It then extracts the links on this page and tries to append them to the feeds list. The code is as follows:

Code:

 
    def parse_feeds(self):
    feeds = super(LongReads, self).parse_feeds()

    for articles in feeds:
      section = articles.title
      for article in articles:
        if article.url and 'longreads.com' in article.url:
          raw = browser().open_novisit(article.url).read()
          soup = BeautifulSoup(raw)
          newArticles = []
          for item in soup.findAll('a', attrs={'target': '_blank'}):
            if item.parent.name == 'h3':
              newArt = {}
              newArt['title'] = item.string
              newArt['url'] = item['href']
              newArticles.append(newArt)          
          feeds.append((section, newArticles))
    return feeds

An example of the page being downloaded can be seen here: https://longreads.com/2023/04/21/the...-the-week-462/

The links are extracted correctly, the issue is that I always get the error 'tuple' object has no attribute 'title'. The example I base it on is obviously old, but I also see several newer recipies where it works to use the append function for the feed.

Outputting the feeds array shows this (excerpt), so obviously the links are added incorrectly:

Code:

____________________
Title       : SolarWinds: The Untold Story of the Boldest Supply-Chain Hack
URL         : https://www.wired.com/story/the-untold-story-of-solarwinds-the-boldest-supply-chain-hack-ever/
Author      : Kim Zetter
Summary     : The attackers were i...
Date        : Tue, 02 May, 2023 12:00
TOC thumb   : None
Has content : False

, ('section', [{'title': '1. A Trucker’s Kidnapping, a Suspicious Ransom, and a Colorado Family’s Perilous Quest for Justice', 'url': 'https://www.5280.com/a-truckers-kidnapping-a-suspicious-ransom-and-a-colorado-familys-perilous-quest-for-justice/?src=longreads'},

I have also tried to create an array of Feed objects, when I use the append function it then complains that 'Feed' object has no attribute 'articles'.'

Grateful for any help with this, there is obviously something simple that I cannot see...

kovidgoyal · 05-05-2023, 11:57 PM

feeds is a list of Feed objects.
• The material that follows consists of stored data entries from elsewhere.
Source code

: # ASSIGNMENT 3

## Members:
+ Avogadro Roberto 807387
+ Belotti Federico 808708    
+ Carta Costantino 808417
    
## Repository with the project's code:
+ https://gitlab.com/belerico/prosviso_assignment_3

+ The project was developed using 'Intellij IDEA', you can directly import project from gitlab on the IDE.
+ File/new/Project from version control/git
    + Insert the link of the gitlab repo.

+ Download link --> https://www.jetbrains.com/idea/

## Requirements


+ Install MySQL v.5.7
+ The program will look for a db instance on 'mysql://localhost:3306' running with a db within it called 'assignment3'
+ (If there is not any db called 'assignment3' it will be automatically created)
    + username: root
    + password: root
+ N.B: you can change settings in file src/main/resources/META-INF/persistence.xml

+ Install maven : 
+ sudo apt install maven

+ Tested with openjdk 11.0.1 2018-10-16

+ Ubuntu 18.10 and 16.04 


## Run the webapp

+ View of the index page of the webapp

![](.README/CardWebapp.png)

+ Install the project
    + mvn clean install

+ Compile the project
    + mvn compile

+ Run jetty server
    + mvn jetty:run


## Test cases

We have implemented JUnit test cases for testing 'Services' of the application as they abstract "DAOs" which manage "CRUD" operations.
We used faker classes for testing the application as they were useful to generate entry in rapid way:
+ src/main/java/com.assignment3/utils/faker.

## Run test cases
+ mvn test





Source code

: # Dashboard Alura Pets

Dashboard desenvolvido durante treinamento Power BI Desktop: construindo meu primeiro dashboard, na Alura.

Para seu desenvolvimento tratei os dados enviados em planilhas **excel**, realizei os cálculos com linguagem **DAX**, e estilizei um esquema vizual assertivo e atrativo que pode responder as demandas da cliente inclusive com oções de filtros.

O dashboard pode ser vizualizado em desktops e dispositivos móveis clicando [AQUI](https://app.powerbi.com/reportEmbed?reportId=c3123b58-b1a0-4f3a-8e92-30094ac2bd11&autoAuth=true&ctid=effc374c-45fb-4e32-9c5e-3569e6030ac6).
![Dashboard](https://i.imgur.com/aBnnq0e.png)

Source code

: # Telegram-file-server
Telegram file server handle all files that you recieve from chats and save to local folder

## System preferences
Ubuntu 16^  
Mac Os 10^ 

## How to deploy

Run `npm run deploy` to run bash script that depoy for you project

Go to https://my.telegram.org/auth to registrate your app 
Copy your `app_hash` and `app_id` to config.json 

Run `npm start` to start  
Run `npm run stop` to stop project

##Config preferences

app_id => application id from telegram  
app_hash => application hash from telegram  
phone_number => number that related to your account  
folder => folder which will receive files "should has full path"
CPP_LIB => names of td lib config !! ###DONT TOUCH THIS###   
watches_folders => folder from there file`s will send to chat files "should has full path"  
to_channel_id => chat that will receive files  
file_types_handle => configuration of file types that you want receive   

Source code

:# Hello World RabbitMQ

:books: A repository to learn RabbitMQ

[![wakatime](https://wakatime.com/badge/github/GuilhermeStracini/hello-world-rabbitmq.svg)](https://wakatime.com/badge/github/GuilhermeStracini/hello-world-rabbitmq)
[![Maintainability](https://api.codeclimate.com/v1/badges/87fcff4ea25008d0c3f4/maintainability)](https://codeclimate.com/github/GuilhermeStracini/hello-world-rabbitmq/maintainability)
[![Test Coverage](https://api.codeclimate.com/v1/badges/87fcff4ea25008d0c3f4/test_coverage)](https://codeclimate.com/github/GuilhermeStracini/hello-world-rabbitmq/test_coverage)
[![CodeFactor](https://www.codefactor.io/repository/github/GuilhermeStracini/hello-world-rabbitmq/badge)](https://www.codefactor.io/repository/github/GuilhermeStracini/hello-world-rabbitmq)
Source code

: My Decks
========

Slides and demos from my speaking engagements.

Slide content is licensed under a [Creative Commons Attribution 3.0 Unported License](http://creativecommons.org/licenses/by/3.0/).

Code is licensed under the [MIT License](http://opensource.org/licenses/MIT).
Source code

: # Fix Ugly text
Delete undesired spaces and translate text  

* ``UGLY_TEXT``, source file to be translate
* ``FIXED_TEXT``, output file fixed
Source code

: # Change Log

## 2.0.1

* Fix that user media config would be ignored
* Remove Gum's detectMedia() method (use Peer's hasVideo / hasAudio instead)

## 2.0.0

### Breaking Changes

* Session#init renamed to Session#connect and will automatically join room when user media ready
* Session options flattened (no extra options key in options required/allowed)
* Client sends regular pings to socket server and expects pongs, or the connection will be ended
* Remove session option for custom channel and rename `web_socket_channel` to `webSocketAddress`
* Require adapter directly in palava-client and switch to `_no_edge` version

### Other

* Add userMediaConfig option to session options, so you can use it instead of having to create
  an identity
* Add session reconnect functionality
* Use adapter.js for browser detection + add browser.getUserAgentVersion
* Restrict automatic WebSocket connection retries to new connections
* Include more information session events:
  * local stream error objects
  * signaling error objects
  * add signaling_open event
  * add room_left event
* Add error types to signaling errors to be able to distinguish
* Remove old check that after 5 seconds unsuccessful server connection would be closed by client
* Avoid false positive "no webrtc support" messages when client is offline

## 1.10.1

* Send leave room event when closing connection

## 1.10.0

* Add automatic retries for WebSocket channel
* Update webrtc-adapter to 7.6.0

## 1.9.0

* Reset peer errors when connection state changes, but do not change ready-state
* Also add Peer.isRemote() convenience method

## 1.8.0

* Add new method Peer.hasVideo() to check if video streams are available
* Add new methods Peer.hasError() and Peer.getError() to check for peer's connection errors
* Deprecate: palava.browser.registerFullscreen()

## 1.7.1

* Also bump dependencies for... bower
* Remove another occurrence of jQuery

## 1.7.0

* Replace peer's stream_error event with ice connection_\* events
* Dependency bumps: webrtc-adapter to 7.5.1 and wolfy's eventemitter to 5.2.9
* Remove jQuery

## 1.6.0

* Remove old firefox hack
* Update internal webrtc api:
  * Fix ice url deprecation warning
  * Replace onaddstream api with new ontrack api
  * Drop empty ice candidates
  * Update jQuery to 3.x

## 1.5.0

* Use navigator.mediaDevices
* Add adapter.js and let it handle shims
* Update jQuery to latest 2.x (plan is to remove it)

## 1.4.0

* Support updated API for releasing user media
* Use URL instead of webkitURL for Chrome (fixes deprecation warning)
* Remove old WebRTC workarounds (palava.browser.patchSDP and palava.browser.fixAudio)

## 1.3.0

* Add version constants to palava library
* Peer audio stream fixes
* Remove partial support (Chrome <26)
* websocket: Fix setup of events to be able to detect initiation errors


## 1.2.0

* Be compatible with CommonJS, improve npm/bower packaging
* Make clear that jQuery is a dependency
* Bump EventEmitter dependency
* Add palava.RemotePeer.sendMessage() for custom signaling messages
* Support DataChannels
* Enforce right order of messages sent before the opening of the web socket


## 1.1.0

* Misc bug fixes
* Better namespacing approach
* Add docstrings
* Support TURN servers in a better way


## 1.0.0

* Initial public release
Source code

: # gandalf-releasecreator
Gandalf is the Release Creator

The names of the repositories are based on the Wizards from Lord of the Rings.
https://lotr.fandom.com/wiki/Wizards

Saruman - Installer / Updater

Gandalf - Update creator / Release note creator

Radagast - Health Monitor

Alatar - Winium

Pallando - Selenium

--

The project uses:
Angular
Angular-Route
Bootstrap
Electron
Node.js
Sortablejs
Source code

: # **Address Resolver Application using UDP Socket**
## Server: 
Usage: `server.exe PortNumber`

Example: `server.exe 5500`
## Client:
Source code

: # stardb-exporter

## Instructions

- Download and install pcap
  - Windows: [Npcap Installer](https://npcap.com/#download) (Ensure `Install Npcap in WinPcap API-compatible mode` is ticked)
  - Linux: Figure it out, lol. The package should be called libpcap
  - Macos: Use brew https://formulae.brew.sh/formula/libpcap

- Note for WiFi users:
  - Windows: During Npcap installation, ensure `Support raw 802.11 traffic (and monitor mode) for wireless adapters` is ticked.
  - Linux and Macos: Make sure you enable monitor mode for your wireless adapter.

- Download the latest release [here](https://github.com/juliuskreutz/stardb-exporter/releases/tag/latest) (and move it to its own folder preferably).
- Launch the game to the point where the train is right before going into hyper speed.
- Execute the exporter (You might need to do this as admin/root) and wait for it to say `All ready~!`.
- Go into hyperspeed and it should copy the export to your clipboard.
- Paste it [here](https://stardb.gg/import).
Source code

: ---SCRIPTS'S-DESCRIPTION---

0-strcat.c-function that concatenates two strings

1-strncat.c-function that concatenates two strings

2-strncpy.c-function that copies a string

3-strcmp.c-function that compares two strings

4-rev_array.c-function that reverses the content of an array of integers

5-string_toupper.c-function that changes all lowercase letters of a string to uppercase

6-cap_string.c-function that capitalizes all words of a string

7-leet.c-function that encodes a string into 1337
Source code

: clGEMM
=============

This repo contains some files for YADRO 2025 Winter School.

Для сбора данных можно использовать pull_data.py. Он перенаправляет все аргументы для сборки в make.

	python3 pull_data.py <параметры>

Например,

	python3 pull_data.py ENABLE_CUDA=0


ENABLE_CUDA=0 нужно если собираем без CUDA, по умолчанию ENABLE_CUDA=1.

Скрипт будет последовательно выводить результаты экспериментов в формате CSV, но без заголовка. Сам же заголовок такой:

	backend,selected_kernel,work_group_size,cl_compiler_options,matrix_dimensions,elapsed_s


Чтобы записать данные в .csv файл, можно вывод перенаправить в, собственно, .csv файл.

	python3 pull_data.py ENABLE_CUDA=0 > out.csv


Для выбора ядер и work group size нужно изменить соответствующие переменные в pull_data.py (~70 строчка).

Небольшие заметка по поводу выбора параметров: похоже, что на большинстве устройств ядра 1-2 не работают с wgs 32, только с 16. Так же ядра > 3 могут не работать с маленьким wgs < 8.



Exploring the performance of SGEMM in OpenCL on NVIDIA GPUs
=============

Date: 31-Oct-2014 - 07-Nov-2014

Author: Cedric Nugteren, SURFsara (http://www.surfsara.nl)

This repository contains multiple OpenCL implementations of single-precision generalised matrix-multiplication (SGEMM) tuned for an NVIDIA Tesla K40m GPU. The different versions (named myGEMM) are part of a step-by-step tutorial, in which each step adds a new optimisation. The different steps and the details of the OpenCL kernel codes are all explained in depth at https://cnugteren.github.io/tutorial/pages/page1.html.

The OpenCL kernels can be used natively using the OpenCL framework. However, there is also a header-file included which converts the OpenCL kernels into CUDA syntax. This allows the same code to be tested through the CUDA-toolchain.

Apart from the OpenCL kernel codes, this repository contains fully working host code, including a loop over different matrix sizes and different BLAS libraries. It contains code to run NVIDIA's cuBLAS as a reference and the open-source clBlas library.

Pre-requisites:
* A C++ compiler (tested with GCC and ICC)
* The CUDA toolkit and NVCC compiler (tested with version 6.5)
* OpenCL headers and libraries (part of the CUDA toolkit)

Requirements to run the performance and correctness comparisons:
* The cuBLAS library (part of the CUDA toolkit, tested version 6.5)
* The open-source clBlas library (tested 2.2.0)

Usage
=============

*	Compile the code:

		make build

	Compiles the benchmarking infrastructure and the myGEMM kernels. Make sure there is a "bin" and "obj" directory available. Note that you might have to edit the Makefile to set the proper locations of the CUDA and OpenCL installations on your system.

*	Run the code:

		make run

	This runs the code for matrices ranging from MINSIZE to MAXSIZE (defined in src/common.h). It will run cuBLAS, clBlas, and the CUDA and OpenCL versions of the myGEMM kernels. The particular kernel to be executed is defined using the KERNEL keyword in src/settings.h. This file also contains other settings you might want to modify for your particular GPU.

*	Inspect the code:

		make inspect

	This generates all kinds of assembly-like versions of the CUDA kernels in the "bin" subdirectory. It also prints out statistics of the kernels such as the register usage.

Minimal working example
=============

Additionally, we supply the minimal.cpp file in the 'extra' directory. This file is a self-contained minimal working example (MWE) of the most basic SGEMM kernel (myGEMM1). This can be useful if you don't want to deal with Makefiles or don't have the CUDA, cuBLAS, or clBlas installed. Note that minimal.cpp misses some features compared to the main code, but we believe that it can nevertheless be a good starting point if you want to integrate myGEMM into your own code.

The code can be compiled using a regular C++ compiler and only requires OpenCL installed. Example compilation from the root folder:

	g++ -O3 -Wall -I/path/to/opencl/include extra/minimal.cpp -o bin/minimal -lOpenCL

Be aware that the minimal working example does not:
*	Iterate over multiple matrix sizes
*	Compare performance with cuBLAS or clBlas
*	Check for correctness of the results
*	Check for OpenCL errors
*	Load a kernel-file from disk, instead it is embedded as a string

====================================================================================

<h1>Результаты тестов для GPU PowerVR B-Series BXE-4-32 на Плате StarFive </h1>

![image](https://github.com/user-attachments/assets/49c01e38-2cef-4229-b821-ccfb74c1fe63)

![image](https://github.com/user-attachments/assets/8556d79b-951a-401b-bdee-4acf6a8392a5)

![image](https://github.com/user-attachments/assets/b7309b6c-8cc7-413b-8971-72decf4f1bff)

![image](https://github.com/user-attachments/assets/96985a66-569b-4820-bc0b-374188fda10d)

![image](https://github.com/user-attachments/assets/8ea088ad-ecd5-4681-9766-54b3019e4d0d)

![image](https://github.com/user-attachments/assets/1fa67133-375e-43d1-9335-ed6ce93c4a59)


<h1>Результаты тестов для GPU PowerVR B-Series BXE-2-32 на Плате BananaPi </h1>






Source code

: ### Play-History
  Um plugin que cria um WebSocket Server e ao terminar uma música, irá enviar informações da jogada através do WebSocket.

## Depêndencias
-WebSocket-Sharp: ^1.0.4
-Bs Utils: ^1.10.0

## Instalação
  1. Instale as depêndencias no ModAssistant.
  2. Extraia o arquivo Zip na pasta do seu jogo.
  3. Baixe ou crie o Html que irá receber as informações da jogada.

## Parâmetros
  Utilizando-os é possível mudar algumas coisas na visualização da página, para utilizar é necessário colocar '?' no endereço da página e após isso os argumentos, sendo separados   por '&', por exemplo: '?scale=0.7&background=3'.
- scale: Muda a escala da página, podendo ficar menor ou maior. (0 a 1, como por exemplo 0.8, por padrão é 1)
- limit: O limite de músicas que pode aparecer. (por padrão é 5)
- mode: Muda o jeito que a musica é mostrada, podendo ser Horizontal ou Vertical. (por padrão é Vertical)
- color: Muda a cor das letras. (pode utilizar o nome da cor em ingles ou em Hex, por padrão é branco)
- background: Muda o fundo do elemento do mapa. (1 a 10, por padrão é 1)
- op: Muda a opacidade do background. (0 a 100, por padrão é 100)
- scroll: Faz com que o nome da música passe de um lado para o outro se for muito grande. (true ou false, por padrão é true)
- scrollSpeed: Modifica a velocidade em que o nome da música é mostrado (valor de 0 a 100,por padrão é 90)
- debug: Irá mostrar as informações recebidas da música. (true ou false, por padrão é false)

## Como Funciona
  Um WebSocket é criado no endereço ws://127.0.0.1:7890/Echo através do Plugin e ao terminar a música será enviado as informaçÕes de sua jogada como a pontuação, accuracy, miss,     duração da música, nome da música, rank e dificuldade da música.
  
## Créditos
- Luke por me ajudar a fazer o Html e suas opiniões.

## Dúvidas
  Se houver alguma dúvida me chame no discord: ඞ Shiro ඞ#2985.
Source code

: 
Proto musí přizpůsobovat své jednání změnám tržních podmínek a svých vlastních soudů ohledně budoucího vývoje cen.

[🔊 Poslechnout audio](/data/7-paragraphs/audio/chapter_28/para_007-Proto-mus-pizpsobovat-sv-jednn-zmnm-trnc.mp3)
The form (title, list of feeds) is used in parse_index() not parse_feeds().

leader_montanus · 05-06-2023, 03:51 PM

Quote:

Originally Posted by kovidgoyal

feeds is a list of Feed objects. The form (title, list of feeds) is used in parse_index() not parse_feeds().

Thanks for the quick response and for pointing me in the right direction, shows why it's worth supporting Calibre! This should also teach me not to program at night when I'm tired

The code that works in the end looks like this, using the built in feeds_from_index function to create feed objects:

Code:

# subclass parse_feeds and then add the links from the Long Reads HTML page to the feeds list
  def parse_feeds(self):
    feeds = super(LongReads, self).parse_feeds()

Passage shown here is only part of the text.